Che coi peana del primo cittadino parolaio si fa immediatamente cantore della fortunata circostanza.
Né sappiamo cosa venga a fare a Cremona il Governatore Fontana. (ultima tappa del tour delle città lombarde).
Il palinsesto della visita dice molto più di quanto sarebbe necessario per accreditare l'impressione di una comparsata, di cui mancano tutti i presupposti di causalità.
Il territorio provinciale è stato tartassato dall'inclemenza della pandemia. I presidi sanitari, nonostante la dedizione degli operatori e del volontariato, hanno dimostrato, a voler essere non troppo severi, un'inadeguatezza molto prossima al totale fallimento. La fase successiva, al terzo picco, getta una luce sinistra sia sulla residua capacità della struttura dell'ASST E dell'AST di far fronte ai compiti d'istituto.
Non sarà con le campagne di distrazione di massa sulle responsabilità, con le blandizie e con le promesse. Quindici giorni fa operò in occasione della visita all'hub vaccinale una moral suasion intesa a disincentivare un rapporto “dialettico” con il Governatore.
Noi siamo molto più determinati e meno propensi a subire siffatte suasions. Soprattutto, se l'intento fosse quello di ribadire vuote ed ingannevoli promesse, come il nuovo ospedale e l'Autostrada Cremona Mantova.

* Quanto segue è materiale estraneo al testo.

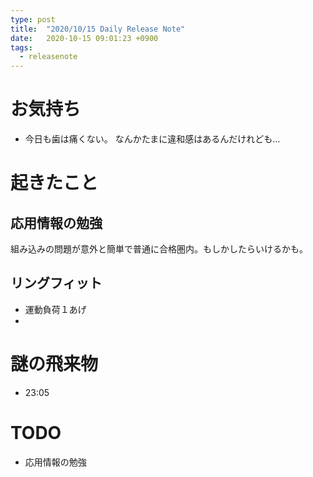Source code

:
 ```yaml
---
type: post
title:  "2020/10/15 Daily Release Note"
date:   2020-10-15 09:01:23 +0900
tags:
  - releasenote
---
```


# お気持ち

* 今日も歯は痛くない。 なんかたまに違和感はあるんだけれども…

# 起きたこと

## 応用情報の勉強

組み込みの問題が意外と簡単で普通に合格圏内。もしかしたらいけるかも。

## リングフィット

* 運動負荷１あげ
* 

# 謎の飛来物

* 23:05

# TODO 

* 応用情報の勉強

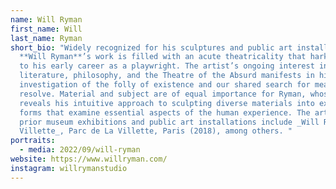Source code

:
 ```yaml
---
name: Will Ryman
first_name: Will
last_name: Ryman
short_bio: "Widely recognized for his sculptures and public art installations,
  **Will Ryman**’s work is filled with an acute theatricality that harkens back
  to his early career as a playwright. The artist’s ongoing interest in
  literature, philosophy, and the Theatre of the Absurd manifests in his playful
  investigation of the folly of existence and our shared search for meaning and
  resolve. Material and subject are of equal importance for Ryman, whose work
  reveals his intuitive approach to sculpting diverse materials into expressive
  forms that examine essential aspects of the human experience. The artist’s
  prior museum exhibitions and public art installations include _Will Ryman: La
  Villette_, Parc de La Villette, Paris (2018), among others. "
portraits:
  - media: 2022/09/will-ryman
website: https://www.willryman.com/
instagram: willrymanstudio
---
```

PS. Nei paginoni dedicati al “world milk day” c'è stato giustamente spazio anche per l'autopromozione dell'eccellenza per antonomasia: il latte e si suoi derivati. Il calciatore Julien Rantier, nell'intento di essere testimonial a tutto tondo, dichiara che nella dieta alimentare non può mancare il “Parmigiano”.
Bello spottone per un comparto di allevatori e produttori che conferiscono e trasformano, nel convincimento dell'imbattibilità, l'oro bianco in Grana Padano.